By applying a greater weight on newer price data, the WMA can help smooth out the lag effect typical of moving average strategies. This allows the WMA to supply buy and sell signals closer to the tops and bottoms of trends. Thus, the WMA can follow trends more closely than the SMA as shown in Figure 1.


Source: Fidelity Investments
Figure 1: WMA trend following vs. SMA trend following

The WMA is calculated by multiplying each close price over an “n” period of days by a predetermined weighting factor. The total value of your chosen weights should add up to equal 1 or 100%. 


Here’s an example for how you can calculate the WMA:


  • Suppose you have the closing price of a security for the last 7 days. Those prices are:


  • Day 1 = $13.41
  • Day 2 = $14.57 
  • Day 3 = $15.07 
  • Day 4 = $16.01 
  • Day 5 = $15.33 
  • Day 6 = $14.75 
  • Day 7 = $14.39


  • Next you’ll want to assign a weight factor to each closing price based on how recent it is and the given period. That factor is equal to the number of days past the first day used in the moving average so that today's weight factor is the greatest, while the first day's factor is equal to 1. The total is then divided by the sum of the factors. For example, the 7-day WMA factor is equal to 7+6+5+4+3+2+1=28. The weights for the 7-day period are:


  • Weighting Factor 1 = 1/28
  • Weighting Factor 2 = 2/28 
  • Weighting Factor 3 = 3/28 
  • Weighting Factor 4 = 4/28
  • Weighting Factor 5 = 5/28
  • Weighting Factor 6 = 6/28
  • Weighting Factor 7 = 7/28


  • Multiply each of the closing prices by their weights.

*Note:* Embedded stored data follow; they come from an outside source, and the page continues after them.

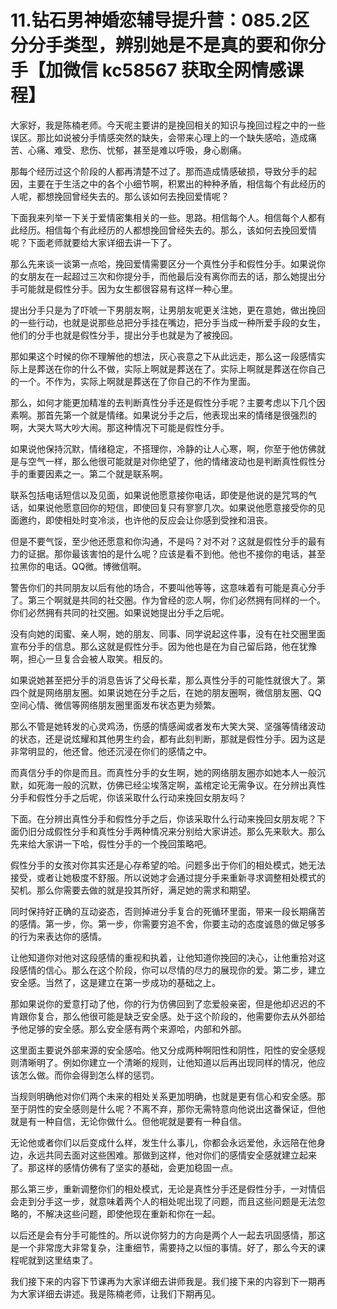 # 11.钻石男神婚恋辅导提升营：085.2区分分手类型，辨别她是不是真的要和你分手【加微信 kc58567 获取全网情感课程】

大家好，我是陈楠老师。今天呢主要讲的是挽回相关的知识与挽回过程之中的一些误区。那比如说被分手情感突然的缺失，会带来心理上的一个缺失感哈，造成痛苦、心痛、难受、悲伤、忧郁，甚至是难以呼吸，身心剧痛。

那每个经历过这个阶段的人都再清楚不过了。那而造成情感破损，导致分手的起因，主要在于生活之中的各个小细节啊，积累出的种种矛盾，相信每个有此经历的人呢，都想挽回曾经失去的。那么该如何去挽回爱情呢？

下面我来列举一下关于爱情密集相关的一些。思路。相信每个人。相信每个人都有此经历。相信每个有此经历的人都想挽回曾经失去的。那么，该如何去挽回爱情呢？下面老师就要给大家详细去讲一下了。

那么先来谈一谈第一点哈，挽回爱情需要区分一个真性分手和假性分手。如果说你的女朋友在一起超过三次和你提分手，而他最后没有离你而去的话，那么她提出分手可能就是假性分手。因为女生都很容易有这样一种心里。

提出分手只是为了吓唬一下男朋友啊，让男朋友呢更关注她，更在意她，做出挽回的一些行动，也就是说那些总把分手挂在嘴边，把分手当成一种所爱手段的女生，他们的分手也就是假性分手，提出分手也就是为了被挽回。

那如果这个时候的你不理解他的想法，灰心丧意之下从此远走，那么这一段感情实际上是葬送在你的什么不做，实际上啊就是葬送在了。实际上啊就是葬送在你自己的一个。不作为，实际上啊就是葬送在了你自己的不作为里面。

那么，如何才能更加精准的去判断真性分手还是假性分手呢？主要考虑以下几个因素啊。那首先第一个就是情绪。如果说分手之后，他表现出来的情绪是很强烈的啊，大哭大骂大吵大闹。那这种情况下可能是假性分手。

如果说他保持沉默，情绪稳定，不搭理你，冷静的让人心寒，啊，你至于他仿佛就是与空气一样，那么他很可能就是对你绝望了，他的情绪波动也是判断真性假性分手的重要因素之一。第二个就是联系啊。

联系包括电话短信以及见面，如果说他愿意接你电话，即使是他说的是咒骂的气话，如果说他愿意回你的短信，即使回复只有寥寥几次。如果说他愿意接受你的见面邀约，即使相处时变冷淡，也许他的反应会让你感到受挫和沮丧。

但是不要气馁，至少他还愿意和你沟通，不是吗？对不对？这就是假性分手的最有力的证据。那你最该害怕的是什么呢？应该是看不到他。他也不接你的电话，甚至拉黑你的电话。QQ微。博微信啊。

警告你们的共同朋友以后有他的场合，不要叫他等等，这意味着有可能是真心分手了。第三个啊就是共同的社交圈。作为曾经的恋人啊，你们必然拥有同样的一个。你们必然拥有共同的社交圈。如果说她提出分手之后呢。

没有向她的闺蜜、亲人啊，她的朋友、同事、同学说起这件事，没有在社交圈里面宣布分手的信息。那么这就是假性分手。因为他也是在为自己留后路，他在犹豫啊，担心一旦复合会被人取笑。相反的。

如果说她甚至把分手的消息告诉了父母长辈，那么真性分手的可能性就很大了。第四个就是网络朋友圈。如果说她在分手之后，在她的朋友圈啊，微信朋友圈、QQ空间心情、微信等网络朋友圈里面发布状态更为频繁。

那么不管是她转发的心灵鸡汤，伤感的情感闻或者发布大笑大哭、坚强等情绪波动的状态，还是说炫耀和其他男生约会，都有此刻判断，那就是假性分手。因为这是非常明显的，他还曾。他还沉浸在你们的感情之中。

而真信分手的你是而且。而真性分手的女生啊，她的网络朋友圈亦如她本人一般沉默，如死海一般的沉默，仿佛已经尘埃落定啊，盖棺定论无需争议。在分辨出真性分手和假性分手之后呢，你该采取什么行动来挽回女朋友吗？

下面。在分辨出真性分手和假性分手之后，你该采取什么行动来挽回女朋友呢？下面仍旧分成假性分手和真性分手两种情况来分别给大家讲述。那么先来耿大。那么先来给大家讲一下哈，假性分手的一个挽回策略吧。

假性分手的女孩对你其实还是心存希望的哈。问题多出于你们的相处模式，她无法接受，或者让她极度不舒服。所以说她才会通过提分手来重新寻求调整相处模式的契机。那么你需要去做的就是投其所好，满足她的需求和期望。

同时保持好正确的互动姿态，否则掉进分手复合的死循环里面，带来一段长期痛苦的感情。第一步，你。第一步，你需要穷追不舍，你要主动的态度诚恳的做足够多的行为来表达你的感情。

让他知道你对他对这段感情的重视和执着，让他知道你挽回的决心，让他重拾对这段感情的信心。那么在这个阶段，你可以尽情的尽力的展现你的爱。第二步，建立安全感。当然了，这是建立在第一步成功的基础之上。

那如果说你的爱意打动了他，你的行为仿佛回到了恋爱般亲密，但是他却迟迟的不肯跟你复合，那么他很可能是缺乏安全感。处于这个阶段的，他需要你去从外部给予他足够的安全感。那么安全感有两个来源哈，内部和外部。

这里面主要说外部来源的安全感哈。他又分成两种啊阳性和阴性，阳性的安全感规则清晰明了。例如你建立一个清晰的规则，让他知道以后再出现同样的情况，他应该怎么做。而你会得到怎么样的惩罚。

当规则明确他对你们两个未来的相处关系更加明确，也就是更有信心和安全感。那至于阴性的安全感则是什么呢？不离不弃，那你无需特意向他说出这番保证，但他就是有一种自信，无论你做什么。但他呢就是要有一种自信。

无论他或者你们以后变成什么样，发生什么事儿，你都会永远爱他，永远陪在他身边，永远共同去面对这些困难。那做到这样，他对你们的感情安全感就建立起来了。那这样的感情仿佛有了坚实的基础，会更加稳固一点。

那么第三步，重新调整你们的相处模式，无论是真性分手还是假性分手，一对情侣会走到分手这一步，就意味着两个人的相处呢出现了问题，而且这些问题是无法忽略的，不解决这些问题，即使他现在重新和你在一起。

以后还是会有分手可能性的。所以说你努力的方向是两个人一起去巩固感情，那这是一个非常庞大非常复杂，注重细节，需要持之以恒的事情。好了，那么今天的课程呢就到这里结束了。

我们接下来的内容下节课再为大家详细去讲师我是。我们接下来的内容到下一期再为大家详细去讲述。我是陈楠老师，让我们下期再见。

  • Weighting Average 1 = $13.41 * 1/28 = 0.48
  • Weighting Average 2 = $14.57 * 2/28 = 1.04
  • Weighting Average 3 = $15.07 * 3/28 = 1.61
  • Weighting Average 4 = $16.01 * 4/28 = 2.29
  • Weighting Average 5 = $15.33 * 5/28 = 2.74
  • Weighting Average 6 = $14.75 * 6/28 = 3.16
  • Weighting Average 7 = $14.39 * 7/28 = 3.60


  • Sum each of the weighted averages to get the WMA.


  • 7-day WMA = $14.92


Let’s take a look at another method of calculating the WMA.


  • Suppose you have the closing price of security for the last 3-day period. Those prices are: $10, $15, $20.


  • Assign a weight to each of these prices. Because this is a 3-day period, the most recent price ($20) will get the largest weight of 3. The second day ($15) will have a weight of 2. The first day ($10) will have a weight of 1.


  • Multiply each price by the assigned weight and add each total together. [(3 * $20) + (2 * $15) + (1 * $10)] = $100


  • Divide this value by the sum of the periods for the WMA. The sum of the periods is 3+2+1 = 6. So $100 / 6 = $16.67.


  • The 3-day WMA is $16.67.


Note that either method will get you the same WMA, so choose the method that’s easiest for you.


The weighting average is valuable for determining price trends, indicating support and resistance areas, validating price strength and momentum, and measuring price movement


Summary

  • The WMA study calculates the average price of a security with a greater weight on more recent price data.
  • WMA helps to smooth out the lag effect associated with moving average strategies.
  • The weighting average is valuable for determining price trends, indicating support and resistance areas, validating price strength and momentum, and measuring price movement.